Diese Aussage führte zu einer rechtlichen Auseinandersetzung über die Zulässigkeit von Meinungsäußerungen in den sozialen Medien. Das Kammergericht (KG) in Berlin hatte zunächst die Aussage als unwahre Tatsachenbehauptung eingestuft, da die Entwicklungsgelder nicht direkt an das Taliban-Regime flossen, sondern an sog. Nichtregierungsorganisationen (NGOs) in Afghanistan. Die Behauptung Reichelts sei daher also unwahr und zu unterlassen.

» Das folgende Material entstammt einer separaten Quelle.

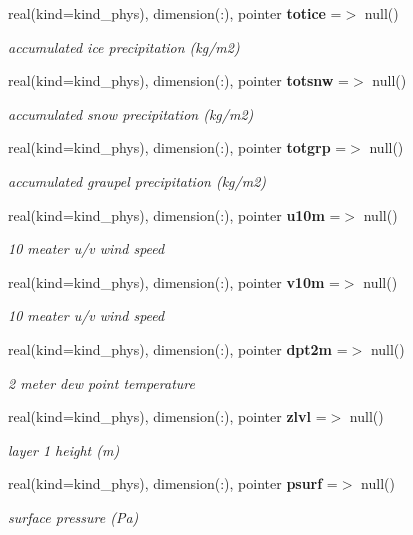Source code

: \begin{DoxyCompactItemize}
real(kind=kind\+\_\+phys), dimension(\+:), pointer \textbf{ totice} =$>$ null()
\begin{DoxyCompactList}\small\item\em accumulated ice precipitation (kg/m2) \end{DoxyCompactList}\item 
real(kind=kind\+\_\+phys), dimension(\+:), pointer \textbf{ totsnw} =$>$ null()
\begin{DoxyCompactList}\small\item\em accumulated snow precipitation (kg/m2) \end{DoxyCompactList}\item 
real(kind=kind\+\_\+phys), dimension(\+:), pointer \textbf{ totgrp} =$>$ null()
\begin{DoxyCompactList}\small\item\em accumulated graupel precipitation (kg/m2) \end{DoxyCompactList}\item 
real(kind=kind\+\_\+phys), dimension(\+:), pointer \textbf{ u10m} =$>$ null()
\begin{DoxyCompactList}\small\item\em 10 meater u/v wind speed \end{DoxyCompactList}\item 
real(kind=kind\+\_\+phys), dimension(\+:), pointer \textbf{ v10m} =$>$ null()
\begin{DoxyCompactList}\small\item\em 10 meater u/v wind speed \end{DoxyCompactList}\item 
real(kind=kind\+\_\+phys), dimension(\+:), pointer \textbf{ dpt2m} =$>$ null()
\begin{DoxyCompactList}\small\item\em 2 meter dew point temperature \end{DoxyCompactList}\item 
real(kind=kind\+\_\+phys), dimension(\+:), pointer \textbf{ zlvl} =$>$ null()
\begin{DoxyCompactList}\small\item\em layer 1 height (m) \end{DoxyCompactList}\item 
real(kind=kind\+\_\+phys), dimension(\+:), pointer \textbf{ psurf} =$>$ null()
\begin{DoxyCompactList}\small\item\em surface pressure (Pa) \end{DoxyCompactList}\item 

\end{DoxyCompactItemize}
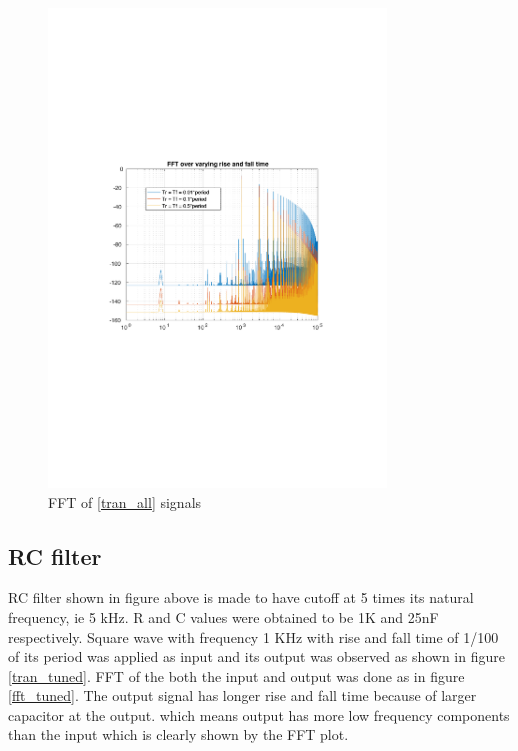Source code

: \documentclass[12pt,a4paper,UKenglish]{article}
\begin{document}
\begin{figure} [H]
  \centering 
  \includegraphics[width=0.8\textwidth]{img/2b_fft.pdf} 
  \caption{FFT of \ref{tran_all} signals}
  \label{fft_all} 
\end{figure}


\subsection{RC filter}
RC filter shown in figure above is made to have cutoff at 5 times its natural frequency, ie 5 kHz. R and C values were obtained to be 1K and 25nF respectively. Square wave with frequency 1 KHz with rise and fall time of 1/100 of its period  was applied as input and its output was observed as shown in figure \ref{tran_tuned}.
FFT of the both the input and output was done as in figure \ref{fft_tuned}. The output signal has longer rise and fall time because of larger capacitor at the output. which means output has more low frequency components than the input which is clearly shown by the FFT plot.
\end{document}
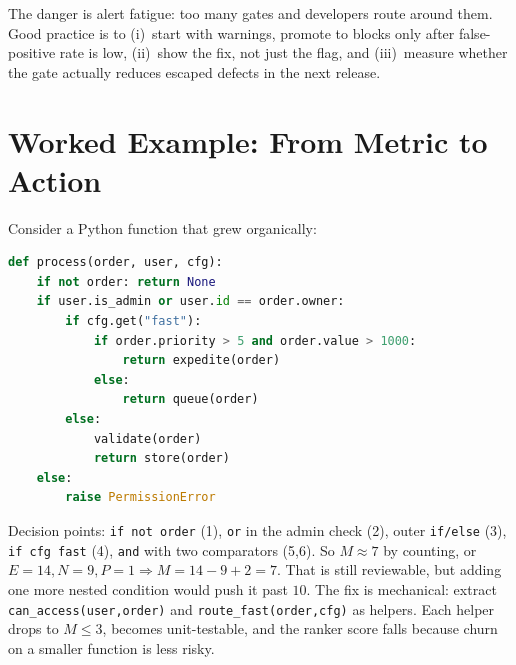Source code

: The danger is alert fatigue: too many gates and developers route around them. Good practice is to (i)~start with warnings, promote to blocks only after false-positive rate is low, (ii)~show the fix, not just the flag, and (iii)~measure whether the gate actually reduces escaped defects in the next release.

\section{Worked Example: From Metric to Action}\label{sec:quality-worked}
Consider a Python function that grew organically:

\begin{lstlisting}[language=Python,caption={A function whose complexity is easy to misjudge.},label={lst:quality-ex}]
def process(order, user, cfg):
    if not order: return None
    if user.is_admin or user.id == order.owner:
        if cfg.get("fast"):
            if order.priority > 5 and order.value > 1000:
                return expedite(order)
            else:
                return queue(order)
        else:
            validate(order)
            return store(order)
    else:
        raise PermissionError
\end{lstlisting}

Decision points: \texttt{if not order} (1), \texttt{or} in the admin check (2), outer \texttt{if/else} (3), \texttt{if cfg fast} (4), \texttt{and} with two comparators (5,6). So $M\approx7$ by counting, or $E=14,N=9,P=1\Rightarrow M=14-9+2=7$. That is still reviewable, but adding one more nested condition would push it past $10$. The fix is mechanical: extract \texttt{can\_access(user,order)} and \texttt{route\_fast(order,cfg)} as helpers. Each helper drops to $M\le3$, becomes unit-testable, and the ranker score falls because churn on a smaller function is less risky.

Das Urteil des Kammergerichts wurde jetzt jedoch vom Bundesverfassungsgericht (BVerfG) aufgehoben.

„Kritik am System ist Teil des Grundrechtestaats“

Die Richter des BVerfG (Beschluss v. 11.04.2024. Az. 1 BvR 2290/23) argumentieren, dass dem Staat kein grundrechtlich fundierter Ehrenschutz zukommt, denn „die Zulässigkeit von Kritik am System ist Teil des Grundrechtestaats“. Der Staat hat danach grundsätzlich auch scharfe und polemische Kritik auszuhalten.

Zudem habe das Kammergericht den Kontext des Tweets nicht ausreichend berücksichtigt. Die Aussage Reichelts sei noch als zulässige Meinungsäußerung zu verstehen.

Das BVerfG hob dabei insbesondere hervor, dass der Tweet von Reichelt im Zusammenhang mit einem Artikel stand, der die Entwicklungshilfe für Afghanistan thematisierte. Dieser Artikel war in der Vorschau des Tweets verlinkt und trug die Überschrift: „Deutschland zahlt wieder Entwicklungshilfe für Afghanistan.“

Die Karlsruher Richter beanstanden, dass das Kammergericht diesen Kontext nicht angemessen berücksichtigt hatte. Das Berliner Landgericht (LG) hatte bereits in der ersten Instanz des Verfügungsverfahrens hierauf abgestellt. Es argumentierte, dass das verständige Durchschnittspublikum Reichelts Tweet im Zusammenhang mit der Schlagzeile nur als überspitzte Kritik – also als Meinungsäußerung – verstehen könne, nicht als von der NiUS-Schlagzeile abweichende unwahre Tatsachenbehauptung.

Im Gegensatz dazu stellte das Kammergericht bei seiner Entscheidung auf den zweiten Teil des Posts ab, in dem Reichelt seine Empörung über die Außen- und Entwicklungspolitik der Bundesregierung artikulierte. Es argumentierte, dass die Bezeichnung Deutschlands als „historisch einzigartiges Irrenhaus“ eine derart heftige Bewertung sei, die nur dann ansatzweise gerechtfertigt sei, wenn die Regierung tatsächlich Geld an die Taliban überweisen würde. Der Durchschnittsleser könne den ersten Teil des Tweets nur so verstehen, dass Reichelt meine, die Regierung überweise Geld direkt die Terrororganisation.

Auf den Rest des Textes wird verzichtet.